5. D'une part, aux termes de l'article 4 de la directive 2003/86/CE du Conseil du 22 septembre 2003 : " 1. Les États membres autorisent l'entrée et le séjour, conformément à la présente directive et sous réserve du respect des conditions visées au chapitre IV, ainsi qu'à l'article 16, des membres de la famille suivants : / a) le conjoint du regroupant ; / b) les enfants mineurs du regroupant et de son conjoint, y compris les enfants adoptés conformément à une décision prise par l'autorité compétente de l'État membre concerné ou à une décision exécutoire de plein droit en vertu d'obligations internationales dudit État membre ou qui doit être reconnue conformément à des obligations internationales ; / c) les enfants mineurs, y compris les enfants adoptés, du regroupant, lorsque celui-ci a le droit de garde et en a la charge. Les États membres peuvent autoriser le regroupement des enfants dont la garde est partagée, à condition que l'autre titulaire du droit de garde ait donné son accord ; / d) les enfants mineurs, y compris les enfants adoptés, du conjoint, lorsque celui-ci a le droit de garde et en a la charge. Les États membres peuvent autoriser le regroupement des enfants dont la garde est partagée, à condition que l'autre titulaire du droit de garde ait donné son accord. / Les enfants mineurs visés au présent article doivent être d'un âge inférieur à la majorité légale de l'État membre concerné et ne pas être mariés. ".

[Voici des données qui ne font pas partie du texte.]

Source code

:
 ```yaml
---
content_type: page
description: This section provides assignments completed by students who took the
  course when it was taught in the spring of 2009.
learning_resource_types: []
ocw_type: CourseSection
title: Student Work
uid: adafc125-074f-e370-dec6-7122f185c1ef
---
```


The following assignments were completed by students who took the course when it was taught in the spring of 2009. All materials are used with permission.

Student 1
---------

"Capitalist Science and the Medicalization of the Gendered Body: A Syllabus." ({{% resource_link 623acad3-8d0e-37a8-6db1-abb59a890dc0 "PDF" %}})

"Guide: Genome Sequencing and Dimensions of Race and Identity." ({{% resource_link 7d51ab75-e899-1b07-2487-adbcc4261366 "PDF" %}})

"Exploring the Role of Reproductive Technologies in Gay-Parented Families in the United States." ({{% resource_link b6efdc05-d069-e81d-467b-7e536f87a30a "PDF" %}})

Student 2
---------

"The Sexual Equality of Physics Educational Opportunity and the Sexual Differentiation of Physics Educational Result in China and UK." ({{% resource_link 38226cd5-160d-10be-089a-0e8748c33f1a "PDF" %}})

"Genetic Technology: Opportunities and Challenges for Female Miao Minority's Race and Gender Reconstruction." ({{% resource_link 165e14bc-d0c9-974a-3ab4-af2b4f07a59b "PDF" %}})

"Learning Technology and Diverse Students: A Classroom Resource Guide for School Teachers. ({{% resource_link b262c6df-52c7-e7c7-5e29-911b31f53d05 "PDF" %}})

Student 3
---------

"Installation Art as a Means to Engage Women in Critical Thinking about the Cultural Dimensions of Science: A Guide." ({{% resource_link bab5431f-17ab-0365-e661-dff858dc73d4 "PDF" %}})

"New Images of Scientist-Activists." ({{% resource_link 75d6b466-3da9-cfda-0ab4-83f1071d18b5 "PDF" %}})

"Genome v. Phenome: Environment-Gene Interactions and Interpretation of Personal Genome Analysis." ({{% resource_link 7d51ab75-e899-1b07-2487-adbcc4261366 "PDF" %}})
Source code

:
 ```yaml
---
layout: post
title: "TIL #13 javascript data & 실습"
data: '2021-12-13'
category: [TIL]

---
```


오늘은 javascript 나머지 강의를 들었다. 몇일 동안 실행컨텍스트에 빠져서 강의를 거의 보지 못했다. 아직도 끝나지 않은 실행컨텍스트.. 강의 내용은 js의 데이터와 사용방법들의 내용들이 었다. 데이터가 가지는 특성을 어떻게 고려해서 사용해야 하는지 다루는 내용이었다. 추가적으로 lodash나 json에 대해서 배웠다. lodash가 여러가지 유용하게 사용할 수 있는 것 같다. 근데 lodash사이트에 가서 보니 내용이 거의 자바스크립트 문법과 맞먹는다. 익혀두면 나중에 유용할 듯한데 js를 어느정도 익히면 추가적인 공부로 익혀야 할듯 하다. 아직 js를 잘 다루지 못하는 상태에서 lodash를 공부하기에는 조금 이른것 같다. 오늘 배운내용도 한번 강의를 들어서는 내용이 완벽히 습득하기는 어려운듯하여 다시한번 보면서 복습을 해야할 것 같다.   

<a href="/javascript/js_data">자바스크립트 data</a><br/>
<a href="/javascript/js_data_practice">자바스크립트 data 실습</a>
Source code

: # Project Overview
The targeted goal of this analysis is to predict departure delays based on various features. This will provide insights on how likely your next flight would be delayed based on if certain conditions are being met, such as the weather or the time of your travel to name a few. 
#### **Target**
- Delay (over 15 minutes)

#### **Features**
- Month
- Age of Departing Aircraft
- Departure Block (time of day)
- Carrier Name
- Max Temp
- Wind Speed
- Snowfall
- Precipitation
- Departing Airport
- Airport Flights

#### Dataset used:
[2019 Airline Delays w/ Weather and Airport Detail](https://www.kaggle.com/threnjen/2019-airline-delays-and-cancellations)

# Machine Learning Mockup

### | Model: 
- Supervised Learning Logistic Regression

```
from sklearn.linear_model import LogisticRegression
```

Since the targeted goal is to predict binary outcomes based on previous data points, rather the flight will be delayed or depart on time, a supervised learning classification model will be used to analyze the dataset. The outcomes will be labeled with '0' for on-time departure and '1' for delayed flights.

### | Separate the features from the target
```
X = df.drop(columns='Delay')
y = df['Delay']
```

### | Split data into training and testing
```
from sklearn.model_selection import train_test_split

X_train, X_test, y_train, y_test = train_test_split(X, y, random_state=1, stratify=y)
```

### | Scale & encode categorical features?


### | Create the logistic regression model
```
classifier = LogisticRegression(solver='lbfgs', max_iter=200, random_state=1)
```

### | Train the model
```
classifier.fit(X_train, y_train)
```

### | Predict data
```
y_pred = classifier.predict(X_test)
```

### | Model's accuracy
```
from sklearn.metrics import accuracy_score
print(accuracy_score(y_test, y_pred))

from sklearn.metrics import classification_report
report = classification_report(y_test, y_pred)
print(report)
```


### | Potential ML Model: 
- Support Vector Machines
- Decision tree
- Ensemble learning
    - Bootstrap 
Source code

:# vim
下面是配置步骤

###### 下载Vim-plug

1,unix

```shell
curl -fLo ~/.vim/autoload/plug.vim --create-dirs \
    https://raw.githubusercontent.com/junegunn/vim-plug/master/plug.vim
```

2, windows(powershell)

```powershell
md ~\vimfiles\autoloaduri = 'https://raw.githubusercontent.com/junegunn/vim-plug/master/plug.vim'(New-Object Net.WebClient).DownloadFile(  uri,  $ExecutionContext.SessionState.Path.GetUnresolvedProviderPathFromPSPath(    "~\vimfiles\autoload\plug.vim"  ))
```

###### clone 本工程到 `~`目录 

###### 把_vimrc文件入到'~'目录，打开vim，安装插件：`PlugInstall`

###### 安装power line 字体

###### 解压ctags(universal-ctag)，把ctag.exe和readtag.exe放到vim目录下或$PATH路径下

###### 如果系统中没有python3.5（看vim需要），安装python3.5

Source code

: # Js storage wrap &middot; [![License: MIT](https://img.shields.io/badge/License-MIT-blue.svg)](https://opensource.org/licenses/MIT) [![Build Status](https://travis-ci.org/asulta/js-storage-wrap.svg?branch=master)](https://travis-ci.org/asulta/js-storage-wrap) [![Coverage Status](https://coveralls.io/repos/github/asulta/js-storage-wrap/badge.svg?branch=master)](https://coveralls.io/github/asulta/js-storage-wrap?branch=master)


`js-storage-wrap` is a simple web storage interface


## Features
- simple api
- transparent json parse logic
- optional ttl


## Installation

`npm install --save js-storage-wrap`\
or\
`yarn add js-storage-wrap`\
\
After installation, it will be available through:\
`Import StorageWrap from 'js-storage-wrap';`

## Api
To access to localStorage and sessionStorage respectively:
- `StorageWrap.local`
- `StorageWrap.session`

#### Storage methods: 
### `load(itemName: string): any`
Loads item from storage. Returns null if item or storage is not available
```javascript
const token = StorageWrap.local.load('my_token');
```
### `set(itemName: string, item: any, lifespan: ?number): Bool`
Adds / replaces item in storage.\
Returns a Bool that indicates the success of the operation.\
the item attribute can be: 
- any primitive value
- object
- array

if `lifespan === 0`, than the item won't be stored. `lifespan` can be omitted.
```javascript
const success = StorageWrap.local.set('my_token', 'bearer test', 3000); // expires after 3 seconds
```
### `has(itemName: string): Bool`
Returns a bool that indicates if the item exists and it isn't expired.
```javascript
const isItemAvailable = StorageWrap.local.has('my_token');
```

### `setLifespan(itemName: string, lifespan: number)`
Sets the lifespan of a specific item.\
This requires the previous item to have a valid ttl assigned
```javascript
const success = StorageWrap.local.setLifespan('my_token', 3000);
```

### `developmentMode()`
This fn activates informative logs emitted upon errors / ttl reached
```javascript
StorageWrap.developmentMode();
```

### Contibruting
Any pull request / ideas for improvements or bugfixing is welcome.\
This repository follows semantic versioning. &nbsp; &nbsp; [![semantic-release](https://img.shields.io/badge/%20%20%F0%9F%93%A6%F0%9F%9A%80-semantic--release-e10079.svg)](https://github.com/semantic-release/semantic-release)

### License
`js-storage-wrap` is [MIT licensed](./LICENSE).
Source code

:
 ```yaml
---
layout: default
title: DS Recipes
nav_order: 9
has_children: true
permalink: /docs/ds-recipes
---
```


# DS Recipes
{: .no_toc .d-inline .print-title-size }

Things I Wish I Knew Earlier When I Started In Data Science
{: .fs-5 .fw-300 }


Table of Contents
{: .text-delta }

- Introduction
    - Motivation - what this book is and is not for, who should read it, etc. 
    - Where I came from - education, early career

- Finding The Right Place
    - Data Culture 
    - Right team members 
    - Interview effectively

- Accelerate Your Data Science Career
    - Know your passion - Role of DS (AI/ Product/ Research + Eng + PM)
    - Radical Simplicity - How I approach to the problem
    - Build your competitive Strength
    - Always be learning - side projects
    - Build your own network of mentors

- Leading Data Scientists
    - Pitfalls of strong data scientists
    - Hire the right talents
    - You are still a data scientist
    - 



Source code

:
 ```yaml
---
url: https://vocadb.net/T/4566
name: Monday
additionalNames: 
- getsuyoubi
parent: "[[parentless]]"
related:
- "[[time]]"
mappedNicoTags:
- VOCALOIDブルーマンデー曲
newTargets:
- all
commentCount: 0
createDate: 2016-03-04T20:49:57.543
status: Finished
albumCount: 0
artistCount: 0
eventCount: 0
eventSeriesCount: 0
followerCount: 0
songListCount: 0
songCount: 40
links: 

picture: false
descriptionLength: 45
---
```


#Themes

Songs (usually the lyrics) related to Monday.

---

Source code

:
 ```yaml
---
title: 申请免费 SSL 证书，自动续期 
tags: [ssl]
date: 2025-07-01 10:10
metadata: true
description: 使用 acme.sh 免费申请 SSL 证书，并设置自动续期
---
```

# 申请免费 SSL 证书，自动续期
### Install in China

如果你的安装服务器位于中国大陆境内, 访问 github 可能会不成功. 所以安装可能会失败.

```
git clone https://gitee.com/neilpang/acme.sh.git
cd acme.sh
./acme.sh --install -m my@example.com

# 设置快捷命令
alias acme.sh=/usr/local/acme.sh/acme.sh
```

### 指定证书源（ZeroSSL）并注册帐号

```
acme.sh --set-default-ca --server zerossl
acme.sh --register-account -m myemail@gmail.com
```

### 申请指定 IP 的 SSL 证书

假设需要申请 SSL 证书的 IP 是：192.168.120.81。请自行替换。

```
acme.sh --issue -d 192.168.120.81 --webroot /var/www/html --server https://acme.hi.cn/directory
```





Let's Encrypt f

6. Par l'arrêt C-133-19 du 16 juillet 2020, la Cour de justice de l'Union européenne a dit pour droit que : " L'article 4, paragraphe 1, premier alinéa, sous c), de la directive 2003/86/CE du Conseil, du 22 septembre 2003, relative au droit au regroupement familial, doit être interprété en ce sens que la date à laquelle il convient de se référer pour déterminer si un ressortissant d'un pays tiers ou un apatride non marié est un enfant mineur, au sens de cette disposition, est celle à laquelle est présentée la demande d'entrée et de séjour aux fins du regroupement familial pour enfants mineurs, et non celle à laquelle il est statué sur cette demande par les autorités compétentes de cet État membre ". Par suite, les requérants, qui soutiennent que l'âge de l'enfant pour lequel la réunification familiale est demandée doit s'apprécier au moment de l'introduction de la demande d'asile du parent, ne sont pas fondés à soutenir que la directive 2003/86/CE du 22 septembre 2003 n'a pas été correctement transposée par les dispositions citées au point 3 des articles L. 752-1 et R. 752-1 du code de l'entrée et du séjour des étrangers et du droit d'asile selon lesquelles l'âge des enfants est apprécié à la date à laquelle la demande de réunification familiale a été introduite. Le moyen tiré par voie d'exception de ce que l'article R. 752-1 du code de l'entrée et du séjour des étrangers et du droit d'asile serait contraire à la directive européenne du 22 septembre 2003 doit dès lors, et en tout état de cause, être écarté. Il résulte de l'instruction que la commission de recours aurait pris la même décision en se fondant sur le seul motif tiré de ce que Mme B... D..., née le 7 février 1998, était âgée de plus de dix-neuf ans à la date de la demande de visa et n'était dès lors plus éligible à la procédure de réunification familiale.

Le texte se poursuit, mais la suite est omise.